Provide the number of lines below containing the word "trust", without any other words.
Exercise input below:
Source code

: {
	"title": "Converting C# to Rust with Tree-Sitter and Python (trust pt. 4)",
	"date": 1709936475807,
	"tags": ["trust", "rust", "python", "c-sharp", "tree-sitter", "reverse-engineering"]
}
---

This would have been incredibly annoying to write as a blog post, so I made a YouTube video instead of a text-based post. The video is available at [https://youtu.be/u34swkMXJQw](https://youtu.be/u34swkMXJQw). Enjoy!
End of Exercise input.
Problem solution: 2